Il nous arrête après que je lui aie indiqué mon immeuble. Je l'observe tandis qu'il lève les yeux pour jauger ce qu'il a sous les yeux.

— Et bien, c'est pas mal chez toi.

— Tu n'es même pas entré.

— Non, mais de ce que j'aperçois ça doit être pas mal.

Je hausse les épaules ne tenant pas à m'épancher plus sur le sujet et le remercie de m'avoir ramené, aussi bizarre que ça ait pu être.

— Pas de souci.

Il repart après ces mots et je ne peux m'empêcher de me demander s'il s'attendait à ce que je l'invite à entrer chez moi. Après tout, j'ai passé beaucoup de temps chez lui. Étais-je censé lui rendre la pareille ?

Pas que je ne voudrais pas... Mais faire entrer quelqu'un dans mon lieu de vie signifie, bizarrement peut-être, beaucoup à mes yeux. Et je n'arrive pas à déterminer si Alec aurait mérité que je lui ouvre les portes de chez moi.


— Je pars en week-end demain soir avec la bande.

Je viens à peine de me rappeler que je n'avais pas prévenus mes parents alors que je pars dans moins de 24 heures. Ils me laissent beaucoup de liberté certes mais exigent en retour que je leur dise où je me rends, malgré mes 19 ans. Dont ils se moquent puisque je ne suis, au final, "qu'un grand bébé".

Ma mère interrompt sa lecture à l'entente de ma voix, un énième livre de développement personnel, tandis que mon père n'est pas la pièce. Certainement dans son éternel bureau.

— Où ça ?

— Pas loin, dans une villa mi-maison, mi-spa. Jacuzzi et sauna. Cool, non ?

— Je peux me cacher dans ton sac ?

Elisa, dont je n'avais pas remarqué la présence au salon, vient de s'inviter dans la conversation. Je savais qu'à l'entente du mot "jacuzzi" celle-ci demanderait à venir.

— Ça ne sera malheureusement pas possible, sorry not sorry.

Elle fait mine de bouder alors qu'elle savait très bien que c'était un refus qui l'attendait.

— Amuse-toi bien mon garçon dans ce cas. Et ne bois pas trop.

Elle me lance ce regard qui signifie qu'elle sait très bien que 3 jours en compagnie de ses amis rime avec alcool coulant à flots. Et ce n'est pas moi qui vais la contredire.

Je les laisse pour retourner dans ma chambre et ainsi laisser ma mère reprendre sa lecture. Je ne sais pas trop ce que fait Elisa, assise bizarrement semblant suivre un tutoriel sur Youtube, mais je la laisse reprendre ça elle aussi.

Alors que je finis de boucler mon sac pour demain comme ça je n'ai pas à m'en soucier le matin, j'entends qu'on frappe à ma porte. C'est l'accro aux réseaux sociaux notoire qui apparait dans l'encadrement et je sais déjà qu'elle va m'embêter au vu de la malice que je lis dans ses yeux.

— Qu'est-ce que tu veux toi ?

Elle ferme la porte avant d'entrer et de s'asseoir en tailleur sur mon lit.

— C'était qui tout à l'heure ?

— Quoi ?

— Qui t'a ramené ?

— T'es sérieuse, tu m'espionnes par la fenêtre maintenant ?

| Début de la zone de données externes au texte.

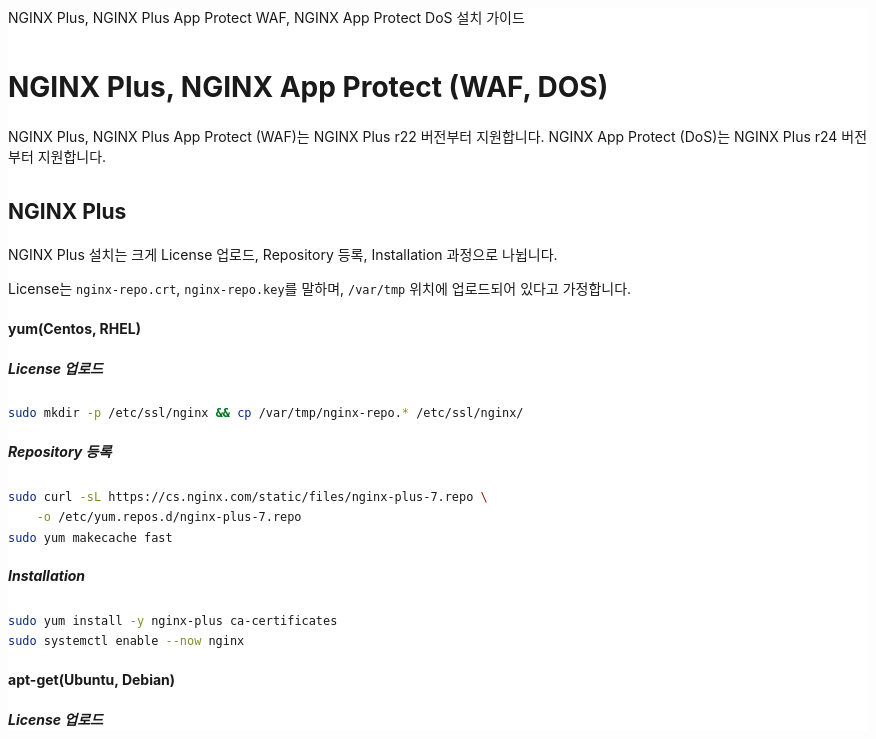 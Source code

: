 NGINX Plus, NGINX Plus App Protect WAF, NGINX App Protect DoS 설치 가이드


# NGINX Plus, NGINX App Protect (WAF, DOS)


NGINX Plus, 
NGINX Plus App Protect (WAF)는 NGINX Plus r22 버전부터 지원합니다.
NGINX App Protect (DoS)는 NGINX Plus r24 버전부터 지원합니다.






## NGINX Plus


NGINX Plus 설치는 크게 License 업로드, Repository 등록, Installation 과정으로 나뉩니다.


License는 `nginx-repo.crt`, `nginx-repo.key`를 말하며,  `/var/tmp` 위치에 업로드되어 있다고 가정합니다.






#### yum(Centos, RHEL)


##### License 업로드


```bash
sudo mkdir -p /etc/ssl/nginx && cp /var/tmp/nginx-repo.* /etc/ssl/nginx/
```


##### Repository 등록


```bash
sudo curl -sL https://cs.nginx.com/static/files/nginx-plus-7.repo \
    -o /etc/yum.repos.d/nginx-plus-7.repo
sudo yum makecache fast
```


##### Installation


```bash
sudo yum install -y nginx-plus ca-certificates
sudo systemctl enable --now nginx
```






#### apt-get(Ubuntu, Debian)


##### License 업로드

Sa curiosité est sans limite, elle me fait presque peur parfois.

— Je n'espionnais pas, je t'ai aperçu avec quelqu'un, ce qui est rare alors j'ai observé.

— Espionner, en gros.

— Il était beau.

Ah, on y est. Ma sœur a toujours adoré baver sur mes amis alors qu'ils sont évidemment trop vieux pour elle, et qu'elle est évidemment trop jeune pour se mettre en couple. Cette remarque sur Alec ne manque pas de me gêner.

— Merci de me rappeler de ne jamais l'amener ici.

— Oh bah pourquoi ?

— Tu vas encore jouer ta groupie.

— Hé, j'ai bientôt 13 ans je te rappelle ! Les gamineries sont loin derrière moi.

Sa réflexion me rappelle ce qu'Alec m'a dit plus tôt dans la journée et me fait sourire : elles se croient vraiment grandes.

— En attendant, évite de trouver mes amis "beau". Tu me gênes.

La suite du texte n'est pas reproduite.